I might do some BFI solution first, then perhaps look to generalize it or at least reduce it to a table-drive loop.

So, if it's exactly these shapes, and not a general solution, I think you should proceed sort of like this:

  1. Derive the coordinates of the blue rectangle. I suspect one thing that's confusing you is that you have each individual x and y for the blue rect but you can't easily loop through them.

  2. Derive the coordinates of the midpoint of each rectangle edge. You are going to need this because you care about quadrants. It will be trivial to do this once you have done 1.
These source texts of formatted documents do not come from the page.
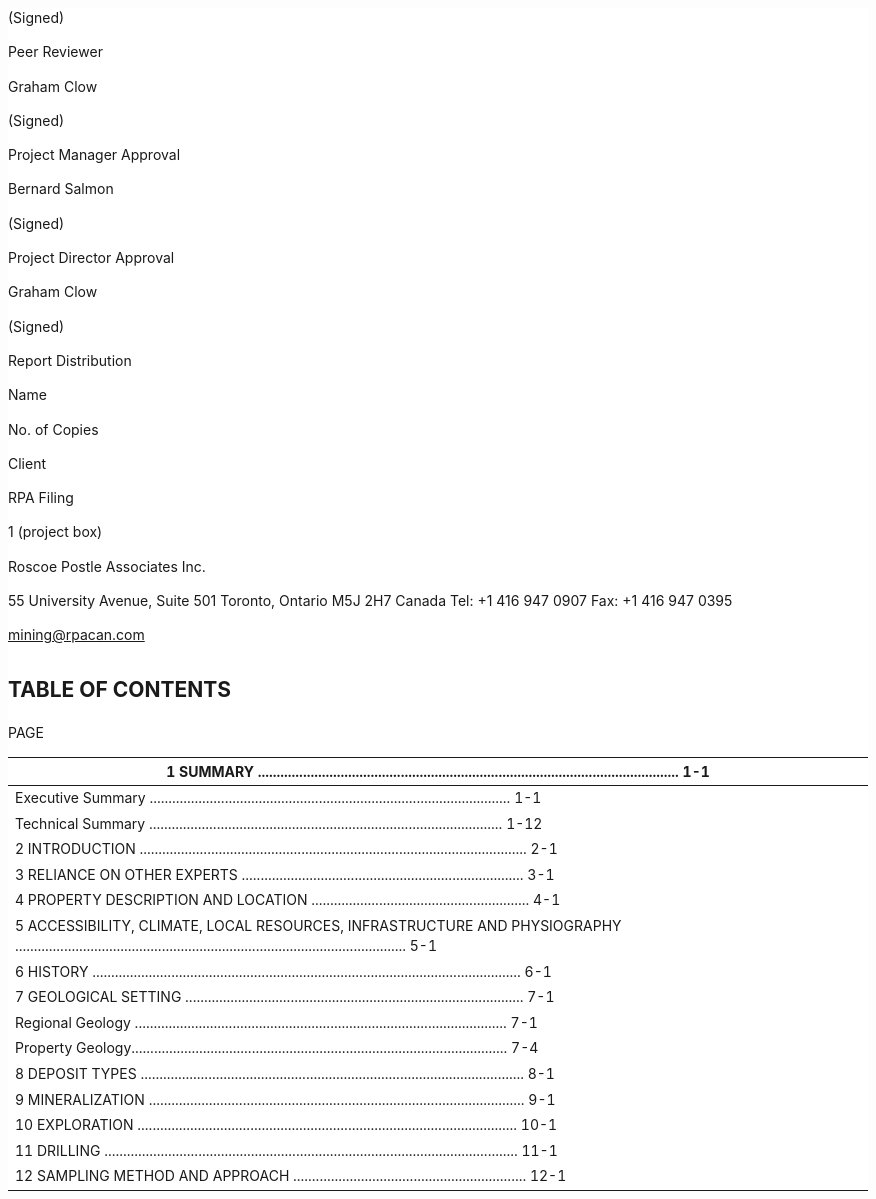 (Signed)

Peer Reviewer

Graham Clow

(Signed)

Project Manager Approval

Bernard Salmon

(Signed)

Project Director Approval

Graham Clow

(Signed)

Report Distribution

Name

No. of Copies

Client

RPA Filing

1 (project box)

Roscoe Postle Associates Inc.

55 University Avenue, Suite 501 Toronto, Ontario M5J 2H7 Canada Tel: +1 416 947 0907 Fax: +1 416 947 0395

mining@rpacan.com



## TABLE OF CONTENTS

PAGE

| 1 SUMMARY  ................................................................................................................  1-1                                                          |
|-------------------------------------------------------------------------------------------------------------------------------------------------------------------------------------------|
| Executive Summary  ................................................................................................  1-1                                                                  |
| Technical Summary  ..............................................................................................  1-12                                                                   |
| 2 INTRODUCTION  .......................................................................................................  2-1                                                              |
| 3 RELIANCE ON OTHER EXPERTS ...........................................................................  3-1                                                                              |
| 4 PROPERTY DESCRIPTION AND LOCATION ..........................................................  4-1                                                                                       |
| 5 ACCESSIBILITY, CLIMATE, LOCAL RESOURCES, INFRASTRUCTURE AND  PHYSIOGRAPHY ........................................................................................................  5-1 |
| 6 HISTORY ..................................................................................................................  6-1                                                         |
| 7 GEOLOGICAL SETTING ..........................................................................................  7-1                                                                      |
| Regional Geology  ...................................................................................................  7-1                                                                |
| Property Geology....................................................................................................  7-4                                                                 |
| 8 DEPOSIT TYPES  ......................................................................................................  8-1                                                              |
| 9 MINERALIZATION ....................................................................................................  9-1                                                                |
| 10 EXPLORATION  .....................................................................................................  10-1                                                               |
| 11 DRILLING  ..............................................................................................................  11-1                                                         |
| 12 SAMPLING METHOD AND APPROACH ..............................................................  12-1                                                                                      |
  3. Write different code for each 1/2 rectangle edge. There is no doubt a more clever way but this will get working code.

  4. Make it more elegant now if you care. I betg you can reduce the rules to an 8-row table full of things like 1, -1, or something like that.

DigitalRoss
A: 

First, you can't define red area by a single vector, since it's disjoint. You need the same number of vectors as the number of distant red regions.

Second, do we assume that different red figures neither intersect nor share a border? In the next clause I do.

Third, under assumption in point 2, the quadrant will have all red outer side iff there exists a contiguous red figure that intersects both its axes (i.e. rays). To determine this for all quadrants, you should only traverse all (P) points in the order they're given. This takes linear time and solves the problem.